The decline from 18.3 million to 17.1 million (6.4 percent) is spelled out in a new study from the Babson Survey Research Group on online and distance learning. The study found a decline in higher ed enrollment overall, coupled with growth in students enrolled only in distance courses — now at 3 million, or about 15 percent of the overall higher ed population. The drop on campus has been slow and steady in recent years, but it’s become impossible to dismiss as a blip. “It’s something that is death by a thousand cuts as opposed to a stab in the heart,” says Jeff Seaman, co-director of Babson Survey Research Group, an education-focused firm affiliated with Babson College.
The decline has been uneven. For-profit colleges saw a whopping 44.1 percent drop in on-campus learners, as the industry suffered from bad press and fresh government crackdowns. Public and private nonprofit schools saw smaller, but still real, declines in campus students.
There is a mix of factors at play. Demographic trends mean there are fewer 18-year-olds entering the classic college years. “But that’s been the minority student in higher ed for some time,” Seaman points out.
To get at the more complex reasons for the enrollment plunge, take a deeper dive into the data. Two-year public colleges were hit the hardest in total, losing 1 million campus students (16.3 percent) from 2012 to 2016, according to figures Seaman shared with OZY. Four-year public colleges actually saw 5.2 percent campus growth in that span, while private nonprofit four-year schools saw a 4.1 percent decline. Because the lowest-cost options took the biggest loss, it does not appear that the bubble finally popped on soaring college costs. Instead, the numbers are evidence of education’s countercyclical nature: The humming economy and low unemployment rate curtail the need to go back to school.
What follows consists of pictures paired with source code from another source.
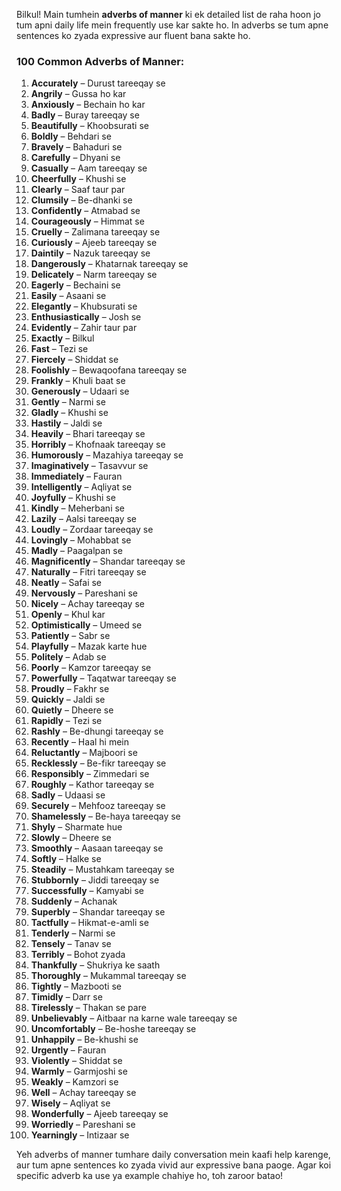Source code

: Bilkul! Main tumhein **adverbs of manner** ki ek detailed list de raha hoon jo tum apni daily life mein frequently use kar sakte ho. In adverbs se tum apne sentences ko zyada expressive aur fluent bana sakte ho. 

### **100 Common Adverbs of Manner:**

1. **Accurately** – Durust tareeqay se
2. **Angrily** – Gussa ho kar
3. **Anxiously** – Bechain ho kar
4. **Badly** – Buray tareeqay se
5. **Beautifully** – Khoobsurati se
6. **Boldly** – Behdari se
7. **Bravely** – Bahaduri se
8. **Carefully** – Dhyani se
9. **Casually** – Aam tareeqay se
10. **Cheerfully** – Khushi se
11. **Clearly** – Saaf taur par
12. **Clumsily** – Be-dhanki se
13. **Confidently** – Atmabad se
14. **Courageously** – Himmat se
15. **Cruelly** – Zalimana tareeqay se
16. **Curiously** – Ajeeb tareeqay se
17. **Daintily** – Nazuk tareeqay se
18. **Dangerously** – Khatarnak tareeqay se
19. **Delicately** – Narm tareeqay se
20. **Eagerly** – Bechaini se
21. **Easily** – Asaani se
22. **Elegantly** – Khubsurati se
23. **Enthusiastically** – Josh se
24. **Evidently** – Zahir taur par
25. **Exactly** – Bilkul
26. **Fast** – Tezi se
27. **Fiercely** – Shiddat se
28. **Foolishly** – Bewaqoofana tareeqay se
29. **Frankly** – Khuli baat se
30. **Generously** – Udaari se
31. **Gently** – Narmi se
32. **Gladly** – Khushi se
33. **Hastily** – Jaldi se
34. **Heavily** – Bhari tareeqay se
35. **Horribly** – Khofnaak tareeqay se
36. **Humorously** – Mazahiya tareeqay se
37. **Imaginatively** – Tasavvur se
38. **Immediately** – Fauran
39. **Intelligently** – Aqliyat se
40. **Joyfully** – Khushi se
41. **Kindly** – Meherbani se
42. **Lazily** – Aalsi tareeqay se
43. **Loudly** – Zordaar tareeqay se
44. **Lovingly** – Mohabbat se
45. **Madly** – Paagalpan se
46. **Magnificently** – Shandar tareeqay se
47. **Naturally** – Fitri tareeqay se
48. **Neatly** – Safai se
49. **Nervously** – Pareshani se
50. **Nicely** – Achay tareeqay se
51. **Openly** – Khul kar
52. **Optimistically** – Umeed se
53. **Patiently** – Sabr se
54. **Playfully** – Mazak karte hue
55. **Politely** – Adab se
56. **Poorly** – Kamzor tareeqay se
57. **Powerfully** – Taqatwar tareeqay se
58. **Proudly** – Fakhr se
59. **Quickly** – Jaldi se
60. **Quietly** – Dheere se
61. **Rapidly** – Tezi se
62. **Rashly** – Be-dhungi tareeqay se
63. **Recently** – Haal hi mein
64. **Reluctantly** – Majboori se
65. **Recklessly** – Be-fikr tareeqay se
66. **Responsibly** – Zimmedari se
67. **Roughly** – Kathor tareeqay se
68. **Sadly** – Udaasi se
69. **Securely** – Mehfooz tareeqay se
70. **Shamelessly** – Be-haya tareeqay se
71. **Shyly** – Sharmate hue
72. **Slowly** – Dheere se
73. **Smoothly** – Aasaan tareeqay se
74. **Softly** – Halke se
75. **Steadily** – Mustahkam tareeqay se
76. **Stubbornly** – Jiddi tareeqay se
77. **Successfully** – Kamyabi se
78. **Suddenly** – Achanak
79. **Superbly** – Shandar tareeqay se
80. **Tactfully** – Hikmat-e-amli se
81. **Tenderly** – Narmi se
82. **Tensely** – Tanav se
83. **Terribly** – Bohot zyada
84. **Thankfully** – Shukriya ke saath
85. **Thoroughly** – Mukammal tareeqay se
86. **Tightly** – Mazbooti se
87. **Timidly** – Darr se
88. **Tirelessly** – Thakan se pare
89. **Unbelievably** – Aitbaar na karne wale tareeqay se
90. **Uncomfortably** – Be-hoshe tareeqay se
91. **Unhappily** – Be-khushi se
92. **Urgently** – Fauran
93. **Violently** – Shiddat se
94. **Warmly** – Garmjoshi se
95. **Weakly** – Kamzori se
96. **Well** – Achay tareeqay se
97. **Wisely** – Aqliyat se
98. **Wonderfully** – Ajeeb tareeqay se
99. **Worriedly** – Pareshani se
100. **Yearningly** – Intizaar se

Yeh adverbs of manner tumhare daily conversation mein kaafi help karenge, aur tum apne sentences ko zyada vivid aur expressive bana paoge. Agar koi specific adverb ka use ya example chahiye ho, toh zaroor batao!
The enrollment squeeze is mostly hitting smaller institutions, rather than bigger brand-name schools. While the impact has been limited so far, Seaman says he expects more program downsizing and institution mergers in the future. Meanwhile, online learning is on the rise because of its lower cost, improving reputation and convenience for students with jobs and families.
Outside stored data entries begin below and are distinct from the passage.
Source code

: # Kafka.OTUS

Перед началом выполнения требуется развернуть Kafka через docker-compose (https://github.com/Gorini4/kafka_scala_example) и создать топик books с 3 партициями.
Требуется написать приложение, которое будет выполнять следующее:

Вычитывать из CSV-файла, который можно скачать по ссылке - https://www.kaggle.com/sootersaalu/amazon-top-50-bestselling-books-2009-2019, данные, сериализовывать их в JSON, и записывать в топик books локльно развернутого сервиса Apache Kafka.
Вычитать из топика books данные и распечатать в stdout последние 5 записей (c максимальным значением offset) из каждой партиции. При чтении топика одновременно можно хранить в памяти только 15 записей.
For schools on the brink, Mike Goldstein, senior counsel at education industry law firm Cooley, says a pivot to cyber is not a cure-all. “Online is expensive to do right, and it’s a very crowded market,” Goldstein says. “Unless you’ve got a reason why students are going to enroll in your online service, you’re not necessarily going to solve anything.”
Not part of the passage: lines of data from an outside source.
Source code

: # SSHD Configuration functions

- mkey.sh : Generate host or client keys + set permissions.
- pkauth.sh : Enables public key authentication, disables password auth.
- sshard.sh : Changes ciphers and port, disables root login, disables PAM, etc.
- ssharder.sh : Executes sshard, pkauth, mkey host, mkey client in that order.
Goldstein says the enrollment declines are small enough that he’s not expecting shuttered dorms and paved-over quads anytime soon. The more intriguing trend in the report, to him, is where the online growth is happening: Even though technology enables students to take classes from schools located anywhere, 56.1 percent of distance-only students are enrolled at schools in their home states — a figure that has been on the rise. That shows not only how hard it is to build a reputable national online brand, as a handful of big players such as Southern New Hampshire University and Grand Canyon University have done, but also how local institutions can serve the students they have always served.
They just might have to update those brochures.